DIRECTIONS FOR THIS TASK.
As the answer, set down the lines below from the one containing "## Examples" through the one containing "### B. Changing the password of a login", exactly and inclusively, and no others.

*** Opening SOURCE RECORDS ***

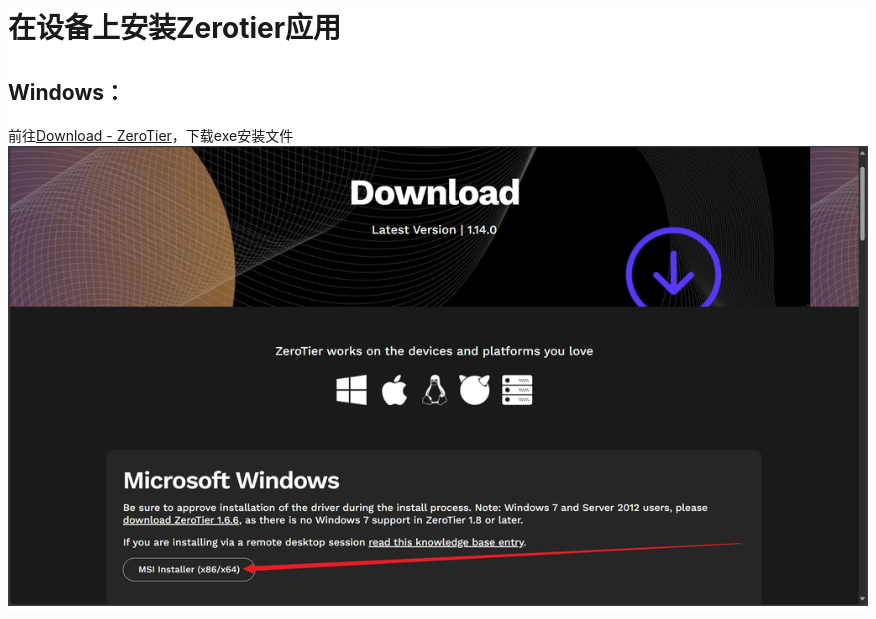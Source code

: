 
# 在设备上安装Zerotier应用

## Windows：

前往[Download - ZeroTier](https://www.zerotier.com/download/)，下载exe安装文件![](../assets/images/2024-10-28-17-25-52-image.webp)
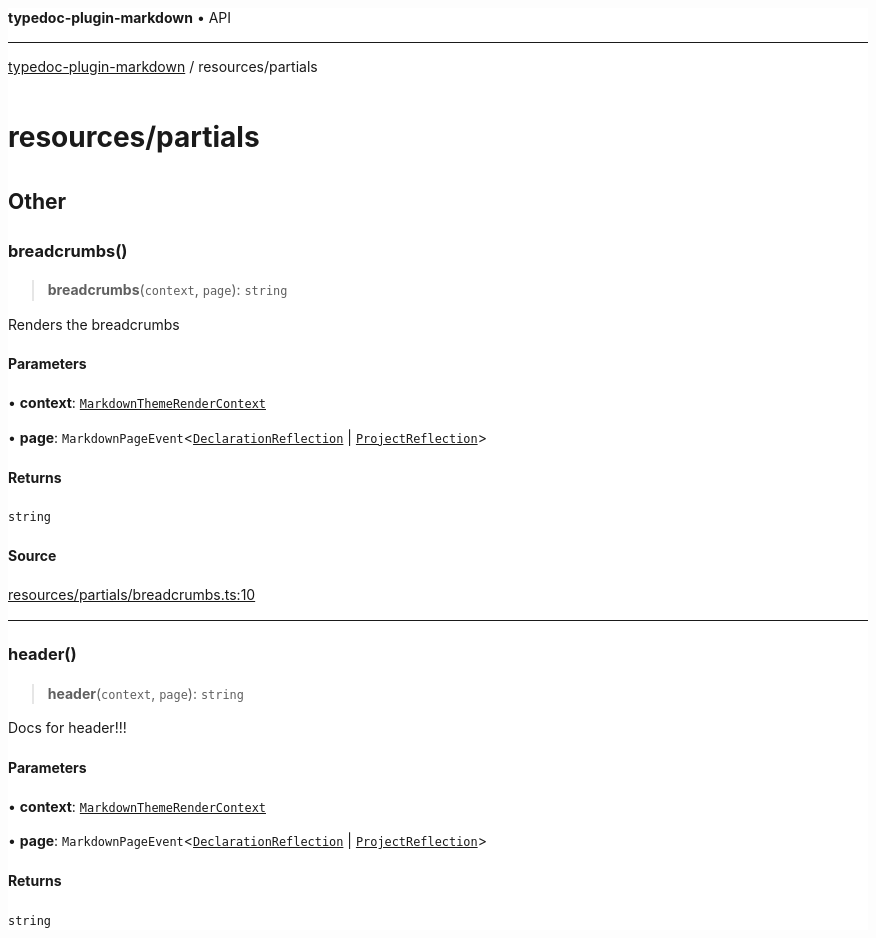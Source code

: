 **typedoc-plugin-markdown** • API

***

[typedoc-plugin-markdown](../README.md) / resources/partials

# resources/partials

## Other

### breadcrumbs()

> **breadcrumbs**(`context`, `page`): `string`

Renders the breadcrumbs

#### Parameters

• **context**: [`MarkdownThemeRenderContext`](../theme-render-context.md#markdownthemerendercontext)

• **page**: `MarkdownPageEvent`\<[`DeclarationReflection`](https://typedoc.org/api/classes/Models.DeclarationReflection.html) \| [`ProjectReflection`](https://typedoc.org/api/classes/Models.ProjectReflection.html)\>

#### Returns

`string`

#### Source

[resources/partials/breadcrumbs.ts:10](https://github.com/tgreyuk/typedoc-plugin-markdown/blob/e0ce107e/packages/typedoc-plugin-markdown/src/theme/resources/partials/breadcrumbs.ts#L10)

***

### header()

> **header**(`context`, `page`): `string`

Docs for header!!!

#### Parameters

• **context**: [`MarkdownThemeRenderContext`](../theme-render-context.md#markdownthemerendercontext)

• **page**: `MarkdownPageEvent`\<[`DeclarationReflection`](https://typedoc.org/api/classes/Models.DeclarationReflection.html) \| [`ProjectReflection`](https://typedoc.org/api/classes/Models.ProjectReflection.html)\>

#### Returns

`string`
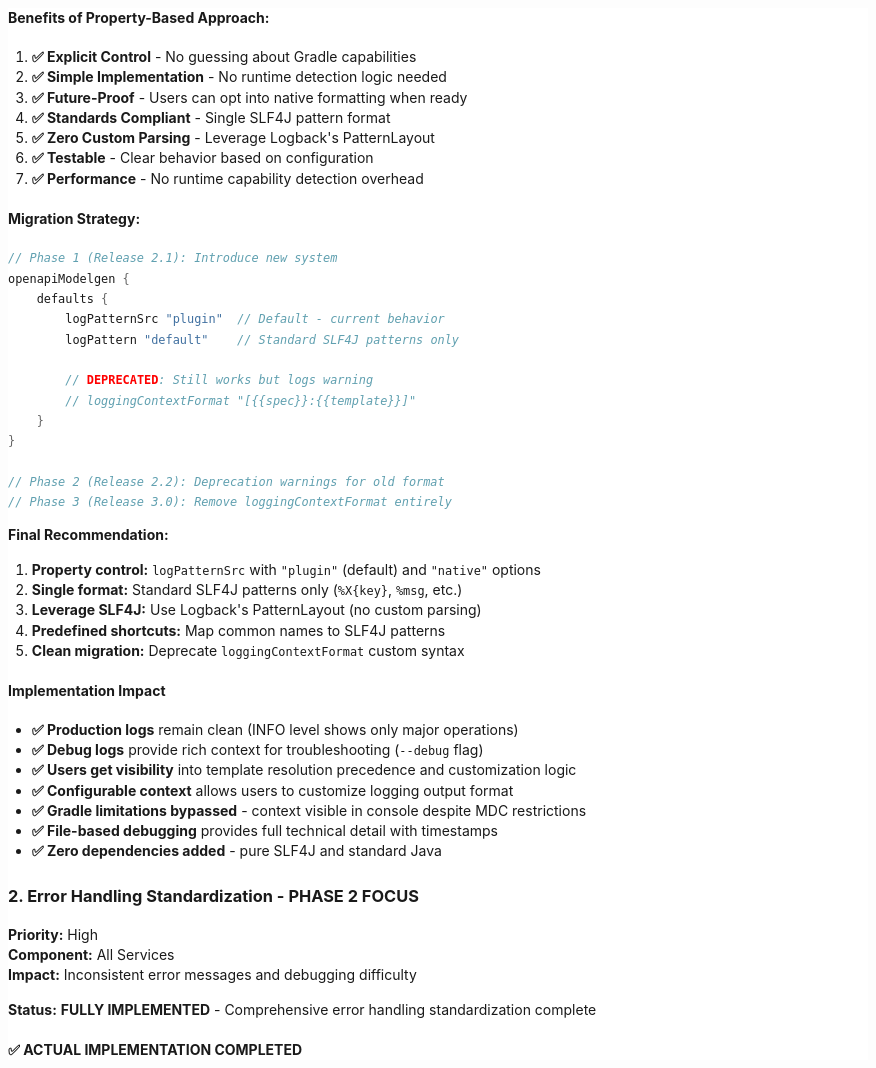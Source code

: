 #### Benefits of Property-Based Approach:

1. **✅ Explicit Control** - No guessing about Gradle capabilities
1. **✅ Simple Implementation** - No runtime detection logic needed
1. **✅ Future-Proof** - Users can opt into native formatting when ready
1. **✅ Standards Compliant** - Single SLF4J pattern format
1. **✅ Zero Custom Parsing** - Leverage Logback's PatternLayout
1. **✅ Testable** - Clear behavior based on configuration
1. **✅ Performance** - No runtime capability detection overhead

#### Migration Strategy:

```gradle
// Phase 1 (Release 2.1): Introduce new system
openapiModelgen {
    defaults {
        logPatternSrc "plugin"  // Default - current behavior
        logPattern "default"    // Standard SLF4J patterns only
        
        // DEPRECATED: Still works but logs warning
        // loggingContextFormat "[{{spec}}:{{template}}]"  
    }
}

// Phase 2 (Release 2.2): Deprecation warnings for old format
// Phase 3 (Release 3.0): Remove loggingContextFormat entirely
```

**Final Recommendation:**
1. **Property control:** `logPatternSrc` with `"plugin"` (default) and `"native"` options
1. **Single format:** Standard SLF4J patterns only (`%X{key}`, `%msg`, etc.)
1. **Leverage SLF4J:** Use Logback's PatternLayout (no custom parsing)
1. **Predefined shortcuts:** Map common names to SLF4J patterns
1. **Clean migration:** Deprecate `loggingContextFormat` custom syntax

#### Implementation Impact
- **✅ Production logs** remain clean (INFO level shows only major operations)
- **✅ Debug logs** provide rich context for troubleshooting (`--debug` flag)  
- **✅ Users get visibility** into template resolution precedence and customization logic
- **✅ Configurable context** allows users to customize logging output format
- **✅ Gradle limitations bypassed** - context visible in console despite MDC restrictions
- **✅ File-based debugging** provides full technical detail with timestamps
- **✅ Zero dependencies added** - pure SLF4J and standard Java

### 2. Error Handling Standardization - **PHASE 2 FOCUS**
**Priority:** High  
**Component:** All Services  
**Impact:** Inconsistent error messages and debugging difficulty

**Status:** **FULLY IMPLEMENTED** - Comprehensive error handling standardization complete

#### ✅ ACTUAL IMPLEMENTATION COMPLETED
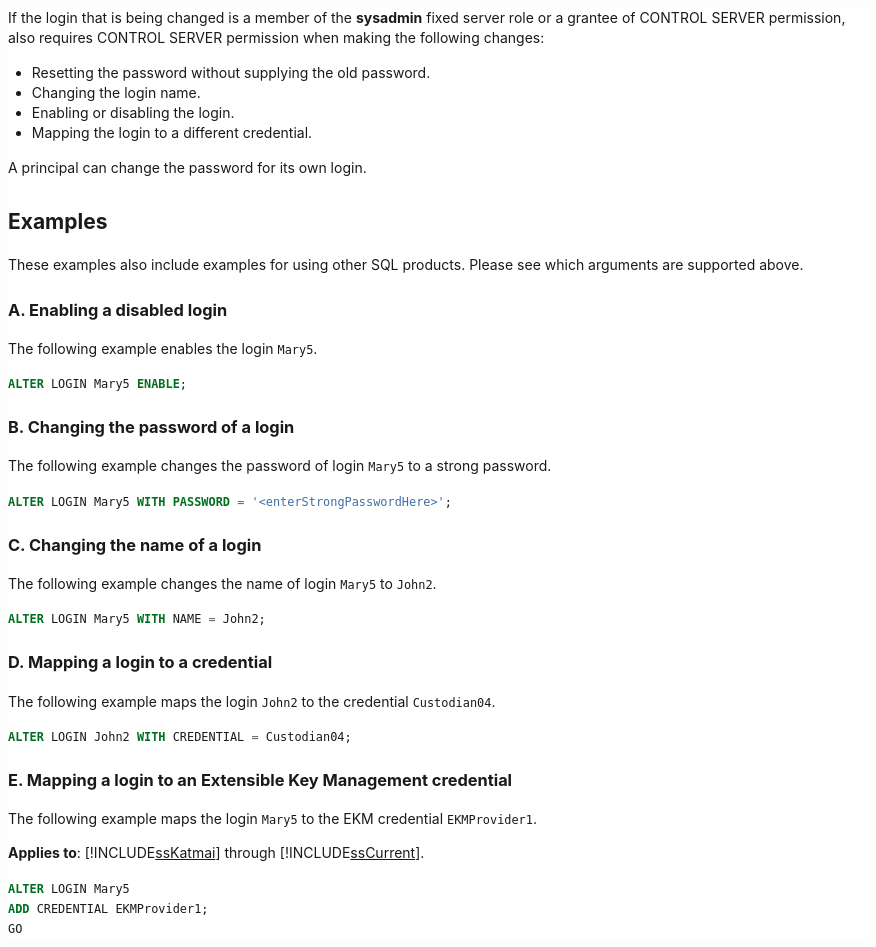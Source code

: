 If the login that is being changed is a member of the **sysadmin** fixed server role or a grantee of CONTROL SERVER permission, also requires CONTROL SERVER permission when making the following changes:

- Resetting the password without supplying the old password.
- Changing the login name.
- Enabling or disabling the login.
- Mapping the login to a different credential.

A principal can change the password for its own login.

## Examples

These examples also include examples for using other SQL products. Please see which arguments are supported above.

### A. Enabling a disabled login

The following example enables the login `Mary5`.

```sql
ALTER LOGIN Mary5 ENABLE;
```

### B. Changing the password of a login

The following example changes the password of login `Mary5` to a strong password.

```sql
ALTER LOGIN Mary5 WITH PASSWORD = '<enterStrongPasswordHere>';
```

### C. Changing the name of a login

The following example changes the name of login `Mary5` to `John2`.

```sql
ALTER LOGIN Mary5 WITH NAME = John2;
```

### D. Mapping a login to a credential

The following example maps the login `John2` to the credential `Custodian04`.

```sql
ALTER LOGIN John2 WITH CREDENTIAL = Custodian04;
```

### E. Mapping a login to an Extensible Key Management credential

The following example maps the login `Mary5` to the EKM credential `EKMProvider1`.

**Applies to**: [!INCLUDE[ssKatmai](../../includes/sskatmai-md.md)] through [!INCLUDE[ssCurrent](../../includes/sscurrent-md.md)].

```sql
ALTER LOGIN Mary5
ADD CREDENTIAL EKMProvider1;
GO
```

*** Closing SOURCE RECORDS ***

FINISHED EXERCISE.
## Examples

These examples also include examples for using other SQL products. Please see which arguments are supported above.

### A. Enabling a disabled login

The following example enables the login `Mary5`.

```sql
ALTER LOGIN Mary5 ENABLE;
```

### B. Changing the password of a login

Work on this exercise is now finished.